Dataset excerpts
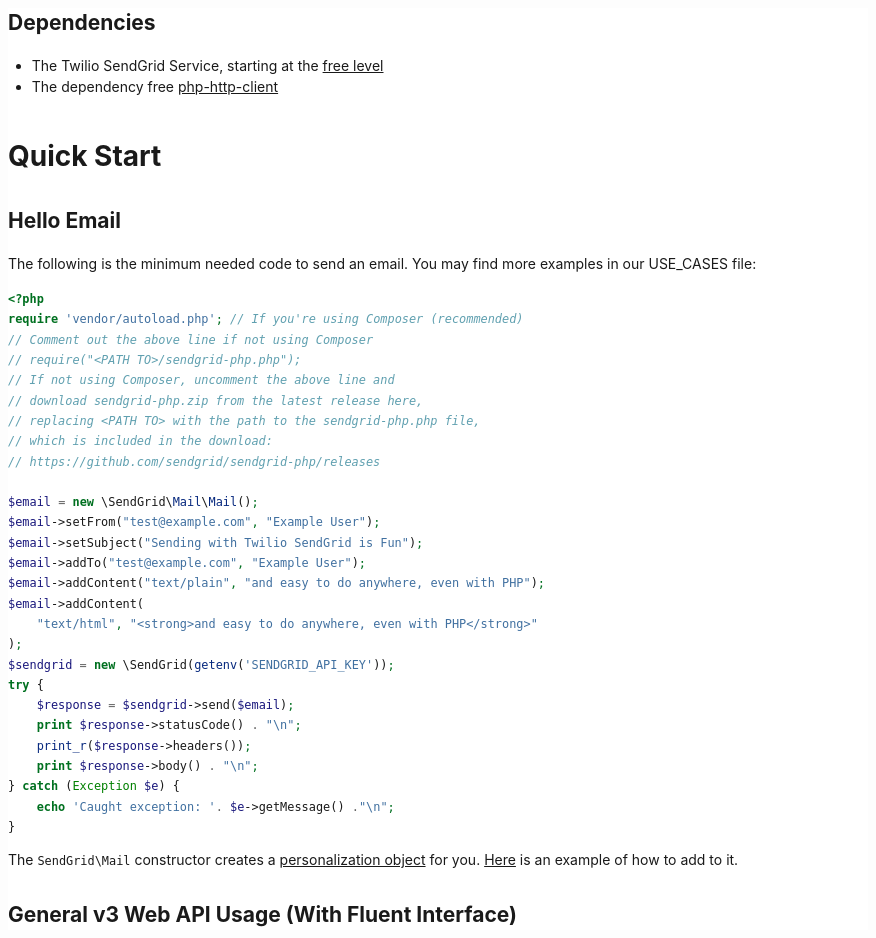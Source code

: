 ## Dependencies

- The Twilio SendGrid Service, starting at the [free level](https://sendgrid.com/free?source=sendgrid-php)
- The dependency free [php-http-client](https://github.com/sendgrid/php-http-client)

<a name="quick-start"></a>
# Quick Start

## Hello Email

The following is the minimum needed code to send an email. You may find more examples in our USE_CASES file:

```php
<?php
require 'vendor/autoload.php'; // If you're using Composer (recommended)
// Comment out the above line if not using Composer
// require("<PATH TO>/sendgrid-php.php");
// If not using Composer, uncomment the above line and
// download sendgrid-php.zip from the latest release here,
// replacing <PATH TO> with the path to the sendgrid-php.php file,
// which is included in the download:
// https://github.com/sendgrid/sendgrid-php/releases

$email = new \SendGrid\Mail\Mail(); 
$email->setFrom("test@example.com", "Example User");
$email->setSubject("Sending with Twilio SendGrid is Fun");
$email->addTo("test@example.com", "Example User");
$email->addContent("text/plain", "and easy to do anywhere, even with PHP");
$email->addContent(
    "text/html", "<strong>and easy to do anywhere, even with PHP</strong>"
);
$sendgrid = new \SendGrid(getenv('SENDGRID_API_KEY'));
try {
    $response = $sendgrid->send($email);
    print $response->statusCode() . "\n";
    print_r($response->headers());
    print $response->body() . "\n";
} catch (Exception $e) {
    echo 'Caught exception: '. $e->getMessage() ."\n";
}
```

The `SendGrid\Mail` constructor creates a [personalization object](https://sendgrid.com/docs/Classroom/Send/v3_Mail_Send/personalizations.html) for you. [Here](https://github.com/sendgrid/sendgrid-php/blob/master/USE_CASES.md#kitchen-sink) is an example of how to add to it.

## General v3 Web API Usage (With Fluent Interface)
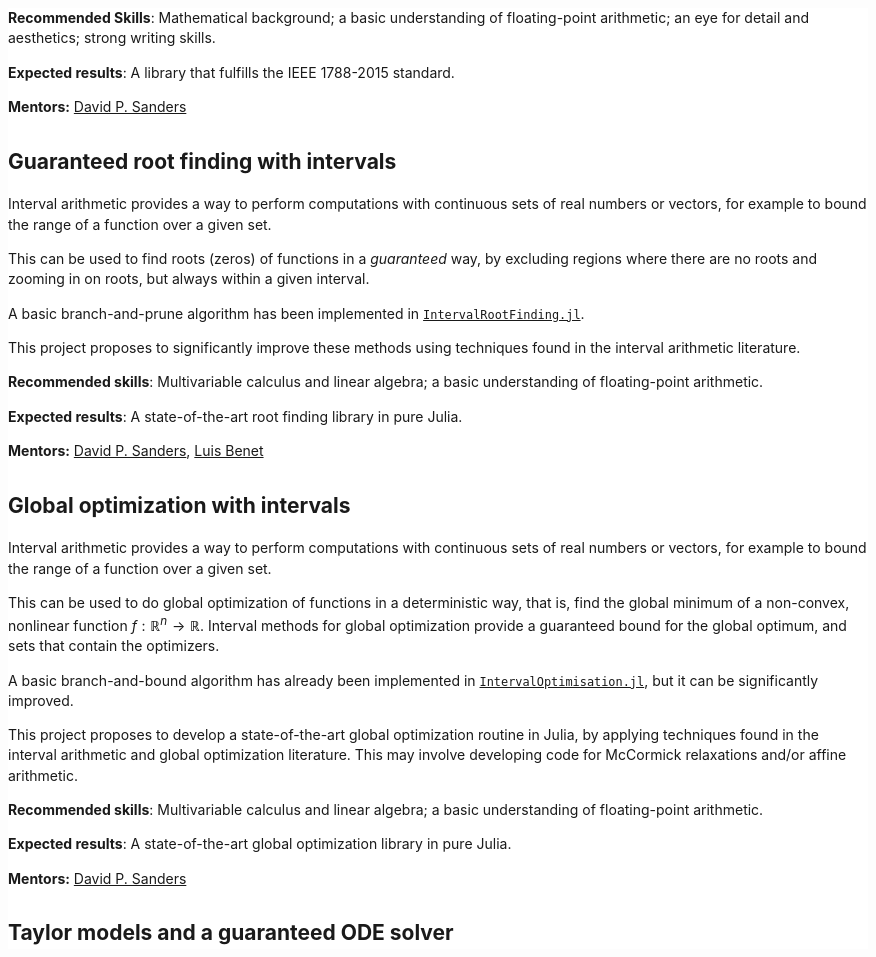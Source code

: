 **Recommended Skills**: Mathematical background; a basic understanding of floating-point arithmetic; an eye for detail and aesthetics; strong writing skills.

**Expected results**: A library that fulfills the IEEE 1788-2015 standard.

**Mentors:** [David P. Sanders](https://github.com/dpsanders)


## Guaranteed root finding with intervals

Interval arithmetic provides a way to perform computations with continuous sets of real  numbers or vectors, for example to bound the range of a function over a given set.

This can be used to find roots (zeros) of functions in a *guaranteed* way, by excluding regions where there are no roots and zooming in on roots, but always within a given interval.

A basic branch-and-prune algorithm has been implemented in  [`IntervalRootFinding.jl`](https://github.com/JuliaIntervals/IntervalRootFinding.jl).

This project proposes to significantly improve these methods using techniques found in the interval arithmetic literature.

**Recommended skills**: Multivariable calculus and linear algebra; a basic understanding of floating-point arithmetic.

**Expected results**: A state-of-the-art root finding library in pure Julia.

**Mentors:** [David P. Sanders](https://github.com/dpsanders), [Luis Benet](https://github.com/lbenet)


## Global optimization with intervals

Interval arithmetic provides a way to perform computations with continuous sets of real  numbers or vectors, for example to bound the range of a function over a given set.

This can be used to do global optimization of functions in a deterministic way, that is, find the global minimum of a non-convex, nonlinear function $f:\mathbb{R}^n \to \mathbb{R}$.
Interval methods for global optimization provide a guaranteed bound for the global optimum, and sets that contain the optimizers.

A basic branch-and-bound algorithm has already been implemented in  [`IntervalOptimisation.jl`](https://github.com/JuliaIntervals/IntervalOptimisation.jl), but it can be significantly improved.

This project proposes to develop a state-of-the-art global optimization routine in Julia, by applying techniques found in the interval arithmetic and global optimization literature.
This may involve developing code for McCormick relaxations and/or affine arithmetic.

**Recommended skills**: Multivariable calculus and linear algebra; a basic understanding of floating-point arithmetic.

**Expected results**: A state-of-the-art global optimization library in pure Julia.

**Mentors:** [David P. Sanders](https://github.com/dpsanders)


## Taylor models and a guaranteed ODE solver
---
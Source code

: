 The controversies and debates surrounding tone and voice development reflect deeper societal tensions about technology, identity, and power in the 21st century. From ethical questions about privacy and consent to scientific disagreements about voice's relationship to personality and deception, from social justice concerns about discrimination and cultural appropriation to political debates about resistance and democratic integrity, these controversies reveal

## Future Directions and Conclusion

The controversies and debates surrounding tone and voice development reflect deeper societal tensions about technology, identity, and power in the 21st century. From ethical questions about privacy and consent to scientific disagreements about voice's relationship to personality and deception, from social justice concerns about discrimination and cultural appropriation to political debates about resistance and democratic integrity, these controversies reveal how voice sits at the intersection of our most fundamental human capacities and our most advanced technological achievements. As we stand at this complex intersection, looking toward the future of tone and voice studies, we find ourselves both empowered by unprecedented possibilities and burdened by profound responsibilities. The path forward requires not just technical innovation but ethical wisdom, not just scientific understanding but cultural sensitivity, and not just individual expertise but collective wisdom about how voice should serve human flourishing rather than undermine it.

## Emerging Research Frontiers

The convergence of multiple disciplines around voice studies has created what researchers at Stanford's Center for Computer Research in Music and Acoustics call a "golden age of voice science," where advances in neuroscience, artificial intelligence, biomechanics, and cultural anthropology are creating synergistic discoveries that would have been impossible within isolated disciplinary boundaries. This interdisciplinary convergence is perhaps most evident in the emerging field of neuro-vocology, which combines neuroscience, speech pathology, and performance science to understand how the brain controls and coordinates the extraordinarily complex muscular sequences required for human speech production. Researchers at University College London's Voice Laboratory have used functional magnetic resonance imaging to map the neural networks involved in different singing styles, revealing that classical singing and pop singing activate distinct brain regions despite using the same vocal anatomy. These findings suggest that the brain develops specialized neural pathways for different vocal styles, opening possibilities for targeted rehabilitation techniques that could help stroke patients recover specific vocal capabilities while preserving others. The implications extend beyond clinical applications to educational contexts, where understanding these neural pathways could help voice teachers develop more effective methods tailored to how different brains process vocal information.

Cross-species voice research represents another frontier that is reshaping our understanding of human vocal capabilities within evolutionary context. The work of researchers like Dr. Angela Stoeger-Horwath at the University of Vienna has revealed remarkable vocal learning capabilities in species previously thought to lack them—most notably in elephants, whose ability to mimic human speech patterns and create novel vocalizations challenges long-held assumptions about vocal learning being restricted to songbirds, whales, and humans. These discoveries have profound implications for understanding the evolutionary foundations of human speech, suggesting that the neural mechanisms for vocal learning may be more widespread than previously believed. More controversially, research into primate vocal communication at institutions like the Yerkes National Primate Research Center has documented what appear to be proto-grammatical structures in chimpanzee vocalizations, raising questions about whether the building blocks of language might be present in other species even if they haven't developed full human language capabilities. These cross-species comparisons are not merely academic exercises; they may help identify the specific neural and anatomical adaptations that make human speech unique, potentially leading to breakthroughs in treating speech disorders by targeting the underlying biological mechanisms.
---
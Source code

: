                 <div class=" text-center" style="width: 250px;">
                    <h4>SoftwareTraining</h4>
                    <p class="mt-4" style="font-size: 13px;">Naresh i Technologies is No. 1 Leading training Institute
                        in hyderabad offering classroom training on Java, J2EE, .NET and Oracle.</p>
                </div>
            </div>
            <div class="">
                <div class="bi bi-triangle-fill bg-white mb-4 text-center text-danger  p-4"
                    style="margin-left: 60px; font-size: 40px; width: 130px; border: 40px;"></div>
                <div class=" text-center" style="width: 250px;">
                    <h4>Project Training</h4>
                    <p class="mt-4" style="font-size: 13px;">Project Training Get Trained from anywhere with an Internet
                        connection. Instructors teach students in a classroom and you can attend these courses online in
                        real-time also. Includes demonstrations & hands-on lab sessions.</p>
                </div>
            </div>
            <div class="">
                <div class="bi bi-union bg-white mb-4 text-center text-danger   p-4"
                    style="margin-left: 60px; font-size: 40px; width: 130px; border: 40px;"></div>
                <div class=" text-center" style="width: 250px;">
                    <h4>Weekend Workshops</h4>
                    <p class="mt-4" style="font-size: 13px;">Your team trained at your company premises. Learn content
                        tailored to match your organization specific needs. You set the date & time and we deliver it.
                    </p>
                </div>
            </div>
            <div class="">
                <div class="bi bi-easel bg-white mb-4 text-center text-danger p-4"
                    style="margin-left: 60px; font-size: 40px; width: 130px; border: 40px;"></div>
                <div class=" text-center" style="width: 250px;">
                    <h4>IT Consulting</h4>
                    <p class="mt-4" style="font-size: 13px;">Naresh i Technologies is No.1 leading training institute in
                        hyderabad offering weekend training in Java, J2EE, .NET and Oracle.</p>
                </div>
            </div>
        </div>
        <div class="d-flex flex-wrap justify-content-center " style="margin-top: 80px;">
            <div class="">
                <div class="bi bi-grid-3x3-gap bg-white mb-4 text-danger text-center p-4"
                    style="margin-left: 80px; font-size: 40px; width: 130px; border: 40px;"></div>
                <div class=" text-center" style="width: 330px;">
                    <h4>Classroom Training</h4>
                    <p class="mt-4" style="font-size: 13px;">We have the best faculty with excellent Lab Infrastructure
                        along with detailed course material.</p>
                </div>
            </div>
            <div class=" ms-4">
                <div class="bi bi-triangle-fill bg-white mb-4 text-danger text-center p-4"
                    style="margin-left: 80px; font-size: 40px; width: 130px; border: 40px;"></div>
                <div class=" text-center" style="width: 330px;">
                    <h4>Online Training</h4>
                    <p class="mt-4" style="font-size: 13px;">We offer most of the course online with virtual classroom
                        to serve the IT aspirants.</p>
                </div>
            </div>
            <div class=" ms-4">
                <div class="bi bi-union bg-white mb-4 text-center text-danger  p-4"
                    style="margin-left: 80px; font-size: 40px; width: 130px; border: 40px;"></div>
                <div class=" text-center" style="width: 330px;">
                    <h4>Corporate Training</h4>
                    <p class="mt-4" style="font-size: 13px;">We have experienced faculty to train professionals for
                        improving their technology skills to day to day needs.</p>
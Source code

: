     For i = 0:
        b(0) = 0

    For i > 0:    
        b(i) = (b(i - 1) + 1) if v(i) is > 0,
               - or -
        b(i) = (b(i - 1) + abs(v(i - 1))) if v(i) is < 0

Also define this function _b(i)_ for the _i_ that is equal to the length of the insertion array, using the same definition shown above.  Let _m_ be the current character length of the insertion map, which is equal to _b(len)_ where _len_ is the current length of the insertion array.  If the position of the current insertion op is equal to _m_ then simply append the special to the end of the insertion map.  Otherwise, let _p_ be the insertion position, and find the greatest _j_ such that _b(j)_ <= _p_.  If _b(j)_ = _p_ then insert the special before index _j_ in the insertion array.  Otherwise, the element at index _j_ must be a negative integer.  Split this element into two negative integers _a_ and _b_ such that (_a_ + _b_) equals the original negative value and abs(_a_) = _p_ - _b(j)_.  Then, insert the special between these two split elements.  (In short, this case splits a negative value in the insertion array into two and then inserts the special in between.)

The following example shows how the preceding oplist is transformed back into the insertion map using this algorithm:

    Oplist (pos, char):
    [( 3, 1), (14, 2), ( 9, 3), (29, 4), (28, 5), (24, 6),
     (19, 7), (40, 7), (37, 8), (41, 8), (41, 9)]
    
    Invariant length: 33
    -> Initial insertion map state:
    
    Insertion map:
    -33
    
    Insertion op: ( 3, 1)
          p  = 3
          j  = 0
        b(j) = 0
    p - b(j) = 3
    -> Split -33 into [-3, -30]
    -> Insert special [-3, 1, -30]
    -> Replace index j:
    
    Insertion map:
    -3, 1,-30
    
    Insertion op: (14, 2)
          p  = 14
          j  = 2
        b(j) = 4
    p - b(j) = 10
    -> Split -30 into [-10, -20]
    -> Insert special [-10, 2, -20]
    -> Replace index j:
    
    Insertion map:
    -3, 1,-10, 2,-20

▶ [Required action]:
Whenever a line in the records contains the word "union", copy that line.

▶ [Solution for this task]:
                <div class="bi bi-union bg-white mb-4 text-center text-danger   p-4"
                <div class="bi bi-union bg-white mb-4 text-center text-danger  p-4"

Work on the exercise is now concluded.